Your objective
Exactly how many lines in the entries contain "pytest"? Give that number alone.

Rendered images with source text
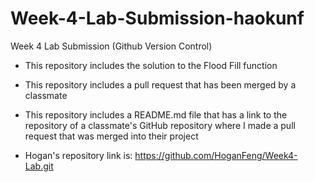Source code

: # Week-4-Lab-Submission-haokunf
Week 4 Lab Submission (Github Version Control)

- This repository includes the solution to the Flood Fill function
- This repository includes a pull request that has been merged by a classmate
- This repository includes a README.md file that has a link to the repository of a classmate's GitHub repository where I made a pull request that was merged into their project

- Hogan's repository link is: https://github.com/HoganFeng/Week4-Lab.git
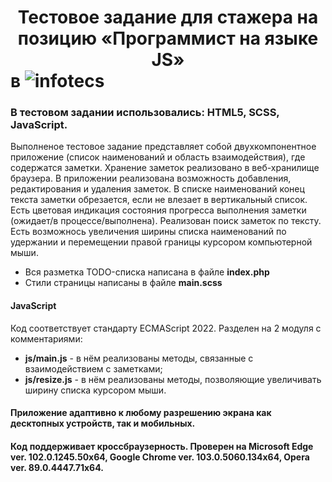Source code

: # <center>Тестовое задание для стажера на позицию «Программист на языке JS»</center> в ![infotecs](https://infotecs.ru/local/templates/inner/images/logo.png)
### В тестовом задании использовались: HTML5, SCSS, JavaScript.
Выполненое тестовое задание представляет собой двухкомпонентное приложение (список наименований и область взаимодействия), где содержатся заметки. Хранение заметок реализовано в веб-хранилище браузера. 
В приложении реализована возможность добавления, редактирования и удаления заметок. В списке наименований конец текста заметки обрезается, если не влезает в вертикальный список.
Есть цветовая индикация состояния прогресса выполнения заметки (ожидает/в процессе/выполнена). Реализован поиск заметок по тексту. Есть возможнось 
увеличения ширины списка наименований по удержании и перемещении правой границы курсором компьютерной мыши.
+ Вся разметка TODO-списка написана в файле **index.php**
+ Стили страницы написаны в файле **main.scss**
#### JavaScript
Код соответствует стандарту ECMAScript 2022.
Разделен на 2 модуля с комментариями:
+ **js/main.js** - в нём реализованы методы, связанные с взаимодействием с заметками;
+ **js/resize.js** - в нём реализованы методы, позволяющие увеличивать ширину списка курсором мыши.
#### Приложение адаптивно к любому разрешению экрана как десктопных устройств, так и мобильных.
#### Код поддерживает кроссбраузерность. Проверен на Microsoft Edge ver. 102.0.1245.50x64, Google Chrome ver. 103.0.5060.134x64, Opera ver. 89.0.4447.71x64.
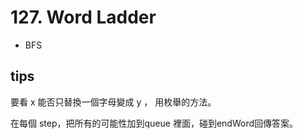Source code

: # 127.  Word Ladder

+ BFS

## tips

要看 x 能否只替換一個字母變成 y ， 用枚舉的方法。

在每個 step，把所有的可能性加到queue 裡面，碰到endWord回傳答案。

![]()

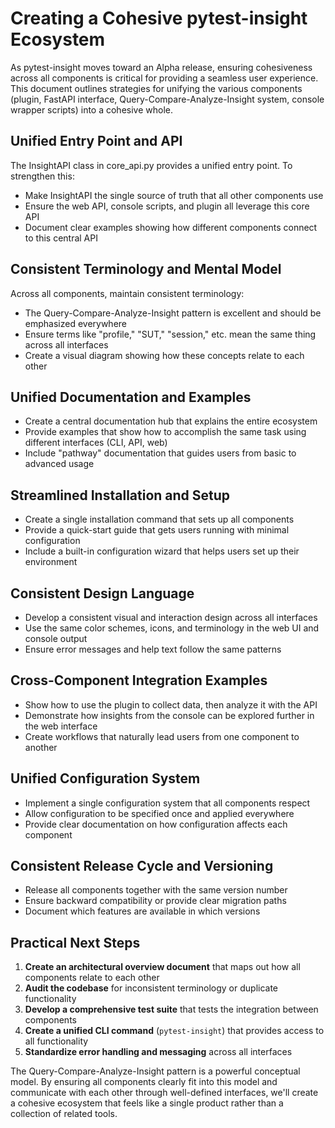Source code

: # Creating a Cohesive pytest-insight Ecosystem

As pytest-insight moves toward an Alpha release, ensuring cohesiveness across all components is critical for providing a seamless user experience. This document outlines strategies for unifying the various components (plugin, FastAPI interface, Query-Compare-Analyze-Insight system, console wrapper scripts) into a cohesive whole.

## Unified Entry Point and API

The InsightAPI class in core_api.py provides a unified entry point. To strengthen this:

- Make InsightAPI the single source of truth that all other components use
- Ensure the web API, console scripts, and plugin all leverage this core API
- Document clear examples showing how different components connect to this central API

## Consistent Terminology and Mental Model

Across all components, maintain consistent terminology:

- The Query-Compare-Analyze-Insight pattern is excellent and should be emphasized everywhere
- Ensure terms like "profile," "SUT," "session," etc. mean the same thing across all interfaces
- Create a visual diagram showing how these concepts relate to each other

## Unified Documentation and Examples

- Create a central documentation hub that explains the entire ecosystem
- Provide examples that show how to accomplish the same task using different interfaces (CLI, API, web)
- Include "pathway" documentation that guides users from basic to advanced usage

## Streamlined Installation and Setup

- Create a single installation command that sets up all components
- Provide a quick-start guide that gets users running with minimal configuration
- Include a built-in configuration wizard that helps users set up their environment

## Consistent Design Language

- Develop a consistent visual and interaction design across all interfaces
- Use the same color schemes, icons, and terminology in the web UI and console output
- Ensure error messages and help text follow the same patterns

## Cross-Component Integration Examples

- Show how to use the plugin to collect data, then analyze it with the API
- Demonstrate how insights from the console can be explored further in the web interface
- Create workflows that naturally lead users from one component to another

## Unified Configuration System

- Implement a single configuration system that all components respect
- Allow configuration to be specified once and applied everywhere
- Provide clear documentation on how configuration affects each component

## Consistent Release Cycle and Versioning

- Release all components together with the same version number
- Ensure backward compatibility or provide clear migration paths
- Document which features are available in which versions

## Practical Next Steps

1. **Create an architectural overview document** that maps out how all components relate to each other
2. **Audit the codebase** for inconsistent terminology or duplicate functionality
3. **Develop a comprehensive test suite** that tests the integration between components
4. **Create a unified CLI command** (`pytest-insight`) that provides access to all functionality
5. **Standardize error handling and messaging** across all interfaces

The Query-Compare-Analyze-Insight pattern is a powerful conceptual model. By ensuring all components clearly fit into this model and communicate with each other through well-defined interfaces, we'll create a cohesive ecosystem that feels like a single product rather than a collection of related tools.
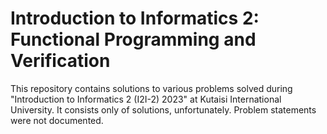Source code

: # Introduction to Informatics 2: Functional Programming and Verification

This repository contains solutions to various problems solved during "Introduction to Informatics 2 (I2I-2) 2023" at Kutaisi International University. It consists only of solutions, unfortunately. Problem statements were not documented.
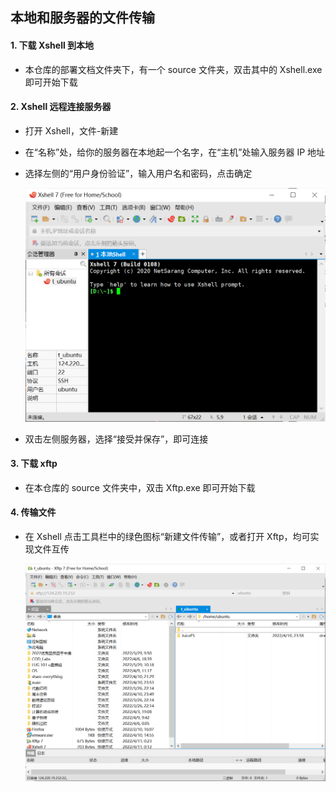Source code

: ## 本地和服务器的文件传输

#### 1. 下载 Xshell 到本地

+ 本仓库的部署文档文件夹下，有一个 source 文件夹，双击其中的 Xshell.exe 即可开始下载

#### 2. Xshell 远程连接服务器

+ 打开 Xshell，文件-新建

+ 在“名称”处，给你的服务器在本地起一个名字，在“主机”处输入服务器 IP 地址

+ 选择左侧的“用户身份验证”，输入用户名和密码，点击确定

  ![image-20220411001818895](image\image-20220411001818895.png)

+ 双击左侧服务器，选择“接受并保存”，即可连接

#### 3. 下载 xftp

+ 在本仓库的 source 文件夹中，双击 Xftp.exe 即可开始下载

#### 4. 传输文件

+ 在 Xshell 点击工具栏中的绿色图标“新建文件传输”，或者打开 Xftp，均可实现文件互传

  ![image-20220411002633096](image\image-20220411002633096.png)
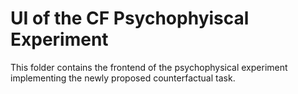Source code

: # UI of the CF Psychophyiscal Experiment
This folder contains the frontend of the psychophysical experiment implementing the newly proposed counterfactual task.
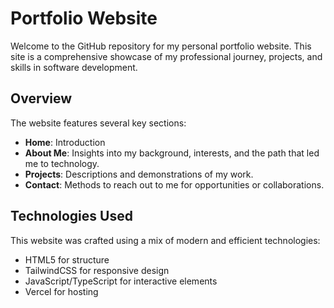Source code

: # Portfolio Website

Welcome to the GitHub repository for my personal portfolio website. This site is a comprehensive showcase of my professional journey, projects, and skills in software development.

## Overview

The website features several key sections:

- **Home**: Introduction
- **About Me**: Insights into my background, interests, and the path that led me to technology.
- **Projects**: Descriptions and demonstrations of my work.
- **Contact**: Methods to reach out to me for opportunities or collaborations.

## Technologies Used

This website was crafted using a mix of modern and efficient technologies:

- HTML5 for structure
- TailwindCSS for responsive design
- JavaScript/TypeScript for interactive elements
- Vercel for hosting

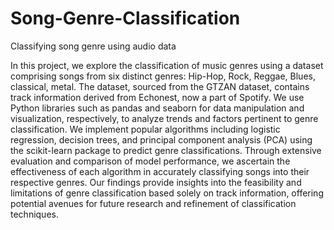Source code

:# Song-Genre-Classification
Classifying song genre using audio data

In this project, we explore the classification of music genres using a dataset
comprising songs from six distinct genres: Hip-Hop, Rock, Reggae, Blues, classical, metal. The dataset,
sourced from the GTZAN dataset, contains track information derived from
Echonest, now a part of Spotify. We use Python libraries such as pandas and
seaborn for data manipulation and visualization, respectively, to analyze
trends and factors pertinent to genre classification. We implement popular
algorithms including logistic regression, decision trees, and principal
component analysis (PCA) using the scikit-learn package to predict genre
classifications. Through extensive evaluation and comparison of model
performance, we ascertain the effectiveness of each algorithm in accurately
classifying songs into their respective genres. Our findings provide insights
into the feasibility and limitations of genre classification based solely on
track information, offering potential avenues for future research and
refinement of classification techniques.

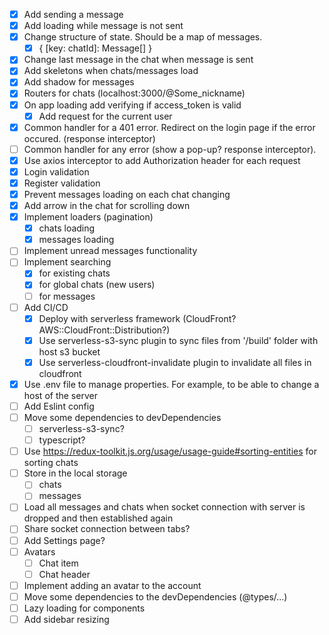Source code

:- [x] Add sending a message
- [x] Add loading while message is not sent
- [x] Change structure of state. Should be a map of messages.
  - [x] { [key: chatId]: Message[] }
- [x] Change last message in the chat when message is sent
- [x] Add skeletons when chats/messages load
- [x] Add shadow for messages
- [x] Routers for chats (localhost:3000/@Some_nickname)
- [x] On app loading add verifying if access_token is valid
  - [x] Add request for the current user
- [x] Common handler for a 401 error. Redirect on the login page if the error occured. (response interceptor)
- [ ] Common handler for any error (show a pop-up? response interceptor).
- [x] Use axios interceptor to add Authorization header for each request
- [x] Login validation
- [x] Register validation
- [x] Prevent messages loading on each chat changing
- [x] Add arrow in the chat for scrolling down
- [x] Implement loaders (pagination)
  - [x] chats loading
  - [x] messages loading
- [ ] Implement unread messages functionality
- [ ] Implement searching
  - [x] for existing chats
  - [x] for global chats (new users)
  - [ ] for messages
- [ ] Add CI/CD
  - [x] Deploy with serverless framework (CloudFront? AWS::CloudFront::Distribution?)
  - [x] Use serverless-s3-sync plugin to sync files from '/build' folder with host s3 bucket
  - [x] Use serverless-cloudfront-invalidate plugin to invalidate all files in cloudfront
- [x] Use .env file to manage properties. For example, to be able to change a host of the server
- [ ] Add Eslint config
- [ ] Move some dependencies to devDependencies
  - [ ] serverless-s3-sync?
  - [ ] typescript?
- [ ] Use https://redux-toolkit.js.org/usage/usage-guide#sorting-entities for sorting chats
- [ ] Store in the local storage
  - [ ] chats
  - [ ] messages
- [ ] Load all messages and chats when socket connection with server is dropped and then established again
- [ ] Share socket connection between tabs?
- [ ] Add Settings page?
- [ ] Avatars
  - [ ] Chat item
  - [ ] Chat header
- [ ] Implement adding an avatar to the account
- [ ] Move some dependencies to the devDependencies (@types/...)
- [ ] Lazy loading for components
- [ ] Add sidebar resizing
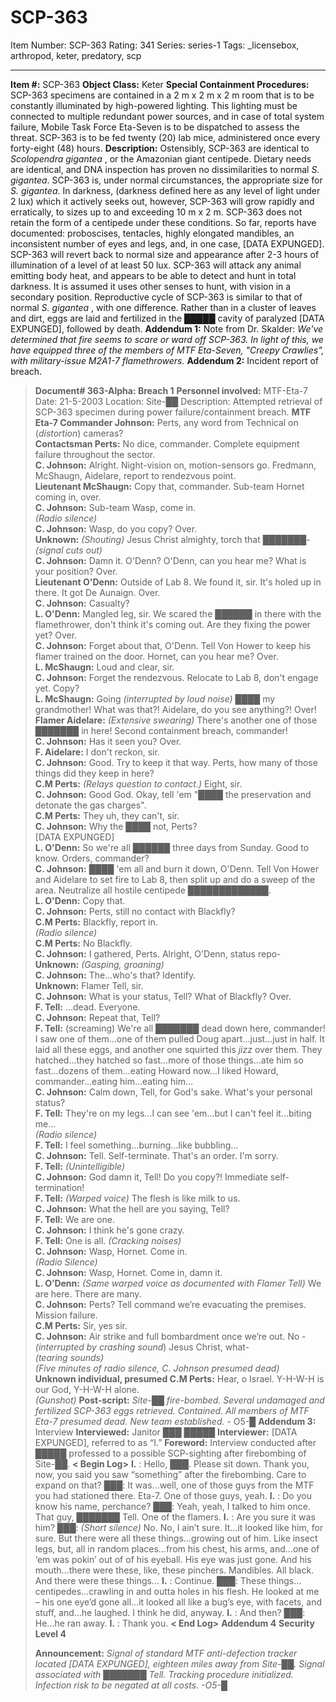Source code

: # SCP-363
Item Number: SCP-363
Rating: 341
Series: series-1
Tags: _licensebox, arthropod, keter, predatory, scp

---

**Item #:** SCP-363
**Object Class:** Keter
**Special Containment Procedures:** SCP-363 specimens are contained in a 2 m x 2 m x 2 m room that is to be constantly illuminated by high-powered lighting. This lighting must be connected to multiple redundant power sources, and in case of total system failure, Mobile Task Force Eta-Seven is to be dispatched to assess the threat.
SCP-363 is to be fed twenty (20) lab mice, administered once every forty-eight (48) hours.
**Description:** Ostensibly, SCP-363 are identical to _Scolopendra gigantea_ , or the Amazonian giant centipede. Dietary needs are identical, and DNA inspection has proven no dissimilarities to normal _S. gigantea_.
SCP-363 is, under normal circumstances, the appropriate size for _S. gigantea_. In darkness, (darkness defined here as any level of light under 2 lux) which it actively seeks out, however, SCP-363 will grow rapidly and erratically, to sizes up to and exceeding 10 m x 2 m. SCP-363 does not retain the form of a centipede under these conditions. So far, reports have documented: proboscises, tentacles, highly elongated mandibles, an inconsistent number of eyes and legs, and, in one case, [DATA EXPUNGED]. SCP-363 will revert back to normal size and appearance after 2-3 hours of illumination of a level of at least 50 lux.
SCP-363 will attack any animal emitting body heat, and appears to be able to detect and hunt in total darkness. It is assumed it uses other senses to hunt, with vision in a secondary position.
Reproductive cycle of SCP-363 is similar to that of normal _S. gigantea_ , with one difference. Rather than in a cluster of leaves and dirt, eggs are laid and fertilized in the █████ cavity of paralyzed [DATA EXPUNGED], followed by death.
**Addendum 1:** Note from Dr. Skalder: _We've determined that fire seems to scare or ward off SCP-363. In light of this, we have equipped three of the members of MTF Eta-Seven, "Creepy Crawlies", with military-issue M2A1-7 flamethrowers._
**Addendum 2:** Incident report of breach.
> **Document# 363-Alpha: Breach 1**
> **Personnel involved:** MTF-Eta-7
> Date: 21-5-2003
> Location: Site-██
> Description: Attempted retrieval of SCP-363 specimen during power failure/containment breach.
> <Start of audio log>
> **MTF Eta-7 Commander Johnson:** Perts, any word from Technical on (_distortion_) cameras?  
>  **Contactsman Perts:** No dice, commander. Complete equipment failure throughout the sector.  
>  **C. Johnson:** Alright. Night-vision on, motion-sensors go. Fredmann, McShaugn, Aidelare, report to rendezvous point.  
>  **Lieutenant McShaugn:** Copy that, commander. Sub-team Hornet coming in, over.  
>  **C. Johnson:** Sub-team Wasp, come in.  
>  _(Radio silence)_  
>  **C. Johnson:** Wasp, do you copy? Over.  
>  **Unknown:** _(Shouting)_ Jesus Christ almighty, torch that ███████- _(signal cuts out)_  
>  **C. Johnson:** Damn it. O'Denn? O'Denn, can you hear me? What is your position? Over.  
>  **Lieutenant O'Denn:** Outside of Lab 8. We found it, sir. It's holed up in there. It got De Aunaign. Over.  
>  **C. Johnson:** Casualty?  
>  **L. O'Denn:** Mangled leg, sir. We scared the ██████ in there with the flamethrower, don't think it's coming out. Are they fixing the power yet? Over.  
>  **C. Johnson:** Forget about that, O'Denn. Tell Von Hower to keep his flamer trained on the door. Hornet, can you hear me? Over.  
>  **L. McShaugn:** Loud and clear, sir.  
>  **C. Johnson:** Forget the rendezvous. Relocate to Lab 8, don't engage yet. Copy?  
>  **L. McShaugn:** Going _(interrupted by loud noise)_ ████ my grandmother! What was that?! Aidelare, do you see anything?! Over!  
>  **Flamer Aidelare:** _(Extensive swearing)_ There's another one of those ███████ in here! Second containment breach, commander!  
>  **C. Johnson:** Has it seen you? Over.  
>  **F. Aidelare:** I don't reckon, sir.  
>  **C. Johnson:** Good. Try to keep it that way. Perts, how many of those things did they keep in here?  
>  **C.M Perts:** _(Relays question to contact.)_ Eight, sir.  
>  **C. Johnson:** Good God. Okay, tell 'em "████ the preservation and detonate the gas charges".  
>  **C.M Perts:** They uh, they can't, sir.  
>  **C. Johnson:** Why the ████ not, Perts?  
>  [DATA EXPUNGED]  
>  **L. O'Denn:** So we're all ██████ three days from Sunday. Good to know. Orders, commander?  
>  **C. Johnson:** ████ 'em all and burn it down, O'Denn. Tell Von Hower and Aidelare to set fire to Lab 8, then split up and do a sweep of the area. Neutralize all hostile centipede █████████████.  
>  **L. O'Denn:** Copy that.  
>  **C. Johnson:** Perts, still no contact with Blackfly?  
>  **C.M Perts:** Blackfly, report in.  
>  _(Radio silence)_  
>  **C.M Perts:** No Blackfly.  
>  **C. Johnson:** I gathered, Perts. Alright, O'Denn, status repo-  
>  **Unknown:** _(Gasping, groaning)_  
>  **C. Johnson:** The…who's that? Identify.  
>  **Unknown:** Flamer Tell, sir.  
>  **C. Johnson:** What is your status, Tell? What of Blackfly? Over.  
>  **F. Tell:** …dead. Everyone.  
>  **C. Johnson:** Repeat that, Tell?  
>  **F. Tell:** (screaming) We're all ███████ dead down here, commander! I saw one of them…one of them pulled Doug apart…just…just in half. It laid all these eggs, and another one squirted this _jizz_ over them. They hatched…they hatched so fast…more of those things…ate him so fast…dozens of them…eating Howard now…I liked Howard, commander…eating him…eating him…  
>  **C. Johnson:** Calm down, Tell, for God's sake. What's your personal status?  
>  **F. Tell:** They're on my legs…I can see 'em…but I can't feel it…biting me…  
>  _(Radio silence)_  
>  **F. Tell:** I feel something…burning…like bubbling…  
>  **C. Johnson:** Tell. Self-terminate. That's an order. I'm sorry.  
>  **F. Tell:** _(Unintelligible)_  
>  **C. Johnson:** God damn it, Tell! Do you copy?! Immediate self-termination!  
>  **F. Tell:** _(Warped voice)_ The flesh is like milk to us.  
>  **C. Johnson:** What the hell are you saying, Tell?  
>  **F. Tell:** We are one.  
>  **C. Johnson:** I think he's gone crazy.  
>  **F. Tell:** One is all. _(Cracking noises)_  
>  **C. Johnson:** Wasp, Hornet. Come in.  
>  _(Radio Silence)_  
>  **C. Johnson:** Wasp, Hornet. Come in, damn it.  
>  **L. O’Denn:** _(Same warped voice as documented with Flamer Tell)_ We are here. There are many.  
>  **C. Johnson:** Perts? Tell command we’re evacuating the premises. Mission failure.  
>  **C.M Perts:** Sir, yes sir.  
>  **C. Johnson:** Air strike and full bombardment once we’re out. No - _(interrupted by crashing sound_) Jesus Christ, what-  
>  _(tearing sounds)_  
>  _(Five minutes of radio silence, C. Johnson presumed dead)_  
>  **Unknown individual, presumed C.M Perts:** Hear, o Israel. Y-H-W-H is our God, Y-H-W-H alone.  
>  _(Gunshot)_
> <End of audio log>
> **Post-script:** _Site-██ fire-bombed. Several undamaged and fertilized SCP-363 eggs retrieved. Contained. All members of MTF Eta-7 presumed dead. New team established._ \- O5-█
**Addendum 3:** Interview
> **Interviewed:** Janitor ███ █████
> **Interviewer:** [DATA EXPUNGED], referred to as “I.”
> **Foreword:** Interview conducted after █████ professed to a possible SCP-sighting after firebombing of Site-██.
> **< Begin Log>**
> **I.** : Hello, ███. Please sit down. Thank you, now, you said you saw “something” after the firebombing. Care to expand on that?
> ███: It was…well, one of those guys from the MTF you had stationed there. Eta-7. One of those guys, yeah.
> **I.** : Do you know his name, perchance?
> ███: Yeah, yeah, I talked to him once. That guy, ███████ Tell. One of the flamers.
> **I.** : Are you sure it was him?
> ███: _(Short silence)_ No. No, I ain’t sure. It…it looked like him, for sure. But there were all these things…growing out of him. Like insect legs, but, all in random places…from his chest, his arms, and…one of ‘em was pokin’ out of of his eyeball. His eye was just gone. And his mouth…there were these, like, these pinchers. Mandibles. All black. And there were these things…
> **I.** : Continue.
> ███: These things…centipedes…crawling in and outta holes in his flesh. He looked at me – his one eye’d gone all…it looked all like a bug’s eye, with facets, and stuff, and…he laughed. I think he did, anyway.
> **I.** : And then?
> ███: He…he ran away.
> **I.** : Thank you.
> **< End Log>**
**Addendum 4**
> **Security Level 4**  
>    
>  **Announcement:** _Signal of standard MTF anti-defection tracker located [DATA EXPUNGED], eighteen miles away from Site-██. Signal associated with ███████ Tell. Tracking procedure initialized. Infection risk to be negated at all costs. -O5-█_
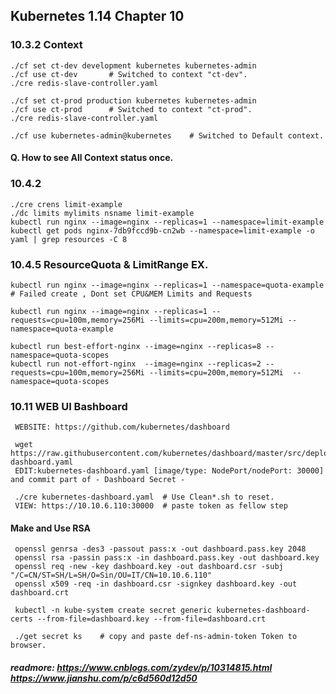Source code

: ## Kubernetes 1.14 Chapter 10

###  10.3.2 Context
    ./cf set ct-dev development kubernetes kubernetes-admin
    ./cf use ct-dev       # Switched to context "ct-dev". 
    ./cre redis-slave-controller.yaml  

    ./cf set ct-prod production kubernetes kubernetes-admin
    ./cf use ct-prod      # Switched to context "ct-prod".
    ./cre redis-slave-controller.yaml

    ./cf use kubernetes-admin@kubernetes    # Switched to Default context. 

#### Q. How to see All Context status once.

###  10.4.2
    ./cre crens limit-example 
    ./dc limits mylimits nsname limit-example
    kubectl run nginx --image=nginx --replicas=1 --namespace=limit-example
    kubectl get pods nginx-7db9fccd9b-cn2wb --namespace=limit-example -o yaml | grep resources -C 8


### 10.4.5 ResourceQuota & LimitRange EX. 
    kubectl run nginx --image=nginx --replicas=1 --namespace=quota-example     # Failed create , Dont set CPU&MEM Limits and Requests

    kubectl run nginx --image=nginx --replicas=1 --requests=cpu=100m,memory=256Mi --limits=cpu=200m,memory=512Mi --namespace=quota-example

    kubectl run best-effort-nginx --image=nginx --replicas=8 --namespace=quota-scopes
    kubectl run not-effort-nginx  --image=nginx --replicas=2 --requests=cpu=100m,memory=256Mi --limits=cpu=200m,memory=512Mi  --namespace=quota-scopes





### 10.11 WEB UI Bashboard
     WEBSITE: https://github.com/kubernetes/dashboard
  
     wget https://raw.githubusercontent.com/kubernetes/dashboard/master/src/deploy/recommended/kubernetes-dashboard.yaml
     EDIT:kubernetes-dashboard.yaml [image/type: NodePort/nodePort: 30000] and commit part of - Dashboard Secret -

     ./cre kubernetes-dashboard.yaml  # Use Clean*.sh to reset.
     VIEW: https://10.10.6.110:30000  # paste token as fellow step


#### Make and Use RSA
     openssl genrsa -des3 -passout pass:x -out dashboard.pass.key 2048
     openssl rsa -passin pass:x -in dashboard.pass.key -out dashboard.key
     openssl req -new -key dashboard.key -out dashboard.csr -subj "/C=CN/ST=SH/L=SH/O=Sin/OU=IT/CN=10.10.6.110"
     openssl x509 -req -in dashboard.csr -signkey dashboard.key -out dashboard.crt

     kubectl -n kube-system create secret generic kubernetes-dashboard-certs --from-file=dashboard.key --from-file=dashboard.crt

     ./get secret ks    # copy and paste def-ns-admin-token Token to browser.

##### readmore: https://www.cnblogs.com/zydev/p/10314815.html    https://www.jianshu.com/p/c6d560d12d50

Response below
3